STATEMENT OF FRED WERTHEIMER
Mr. Wertheimer. Thank you, Chairperson Lofgren.
Chairperson Lofgren, Ranking Member Davis, members of the
Committee, I appreciate the opportunity to testify today on
behalf of Democracy 21. We would like to recognize and thank
Representative Sarbanes and House Speaker Pelosi for their
outstanding leadership on H.R. 1. I would also like to express
Democracy 21's support for your legislation, Chairperson
Lofgren, that addresses the problem of extreme partisan
gerrymandering in this country.
H.R. 1 contains a number of campaign finance reforms, which
we address in our written testimony. My remarks today will
focus on the legislation sponsored by Representative Sarbanes
that is incorporated in H.R. 1 and provides for an alternative
way to finance campaigns.
An NBC-Wall Street Journal poll last fall found that 77
percent of registered voters said reducing the influence of
special interests and corruption in Washington is the most
important or a very important issue facing the country.

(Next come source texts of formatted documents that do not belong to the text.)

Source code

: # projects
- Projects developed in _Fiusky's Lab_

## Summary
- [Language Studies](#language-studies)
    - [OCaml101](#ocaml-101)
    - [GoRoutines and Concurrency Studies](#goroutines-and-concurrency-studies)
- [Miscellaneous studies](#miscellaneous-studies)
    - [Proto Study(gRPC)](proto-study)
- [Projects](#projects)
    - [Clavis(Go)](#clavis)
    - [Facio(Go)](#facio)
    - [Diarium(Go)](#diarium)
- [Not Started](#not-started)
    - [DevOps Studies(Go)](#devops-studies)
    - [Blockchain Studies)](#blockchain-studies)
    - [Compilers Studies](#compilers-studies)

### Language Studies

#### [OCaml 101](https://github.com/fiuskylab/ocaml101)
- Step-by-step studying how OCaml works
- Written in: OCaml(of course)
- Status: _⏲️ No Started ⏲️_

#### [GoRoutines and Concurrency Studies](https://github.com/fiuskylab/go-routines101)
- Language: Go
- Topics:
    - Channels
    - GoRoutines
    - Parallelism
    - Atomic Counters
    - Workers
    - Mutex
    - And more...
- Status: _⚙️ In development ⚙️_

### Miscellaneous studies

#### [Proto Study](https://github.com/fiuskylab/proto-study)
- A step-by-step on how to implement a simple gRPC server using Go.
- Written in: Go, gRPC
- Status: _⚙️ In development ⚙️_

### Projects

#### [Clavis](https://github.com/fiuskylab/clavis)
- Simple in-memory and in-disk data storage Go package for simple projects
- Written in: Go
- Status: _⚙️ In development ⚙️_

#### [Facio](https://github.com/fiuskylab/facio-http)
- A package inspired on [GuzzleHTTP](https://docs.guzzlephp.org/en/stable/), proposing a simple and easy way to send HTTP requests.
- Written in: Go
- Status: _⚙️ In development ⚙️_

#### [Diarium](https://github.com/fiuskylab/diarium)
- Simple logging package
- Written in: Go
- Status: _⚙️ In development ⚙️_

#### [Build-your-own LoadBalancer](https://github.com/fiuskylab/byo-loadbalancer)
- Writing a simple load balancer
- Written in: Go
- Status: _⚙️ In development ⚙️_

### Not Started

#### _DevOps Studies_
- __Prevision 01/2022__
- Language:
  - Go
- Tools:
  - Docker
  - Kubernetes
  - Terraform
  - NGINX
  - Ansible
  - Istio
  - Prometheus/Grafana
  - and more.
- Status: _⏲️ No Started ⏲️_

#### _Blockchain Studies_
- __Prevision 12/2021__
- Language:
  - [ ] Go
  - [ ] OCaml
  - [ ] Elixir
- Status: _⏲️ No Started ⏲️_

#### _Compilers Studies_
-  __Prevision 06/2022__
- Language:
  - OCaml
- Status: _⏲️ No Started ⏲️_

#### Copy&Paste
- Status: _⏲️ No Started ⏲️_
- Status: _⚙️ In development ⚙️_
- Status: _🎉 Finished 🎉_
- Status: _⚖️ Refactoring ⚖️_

We need to be clear about this: Influence, money,
corruption in Washington, and the appearance of such
corruption, will not stop until a new way is found for Federal
candidates to finance such their campaigns.
The new financing system in H.R. 1 would allow candidates
to run for office without being dependent on or obligated to
big money or special interest funders. It would empower
ordinary Americans by making their small contributions more
important and valuable to candidates. It would greatly reduce
the power and influence of big money funders by freeing
candidates who voluntarily choose this system to run
competitive races for office without the need for their
financial support. And it would create opportunities for new
candidates to enter the political process and run for office.
In the last four elections super-PACs that sprang up in the
wake of Citizens United raised nearly $5 billion in unlimited
contributions to spend in Federal elections. During this period
the top 10 individual donors alone contributed $1 billion to
super-PACs. That is an average of $100 million per donor. That
is not how our democracy is supposed to work.
The success of the Presidential public financing system for
more than two decades provides a compelling case for the small-
donor matching funds system in H.R. 1.
We do not know yet how H.R. 1's system is going to be paid
for, but we do have a track record on a public financing system
that was paid for by taxpayers. Every Republican nominee for
President from 1976 to 2008 used that system. Every Democratic
nominee used it until 2004.
Presidents Ford, Carter, Reagan, George H.W. Bush, Clinton,
and George W. Bush, all used the Presidential public financing
system. They used taxpayer money to become President. Ronald
Reagan used it three times and used it twice to win the
Presidency.
The Democratic and the Republican Party used taxpayer funds
to pay for their conventions from 1976 to 2012.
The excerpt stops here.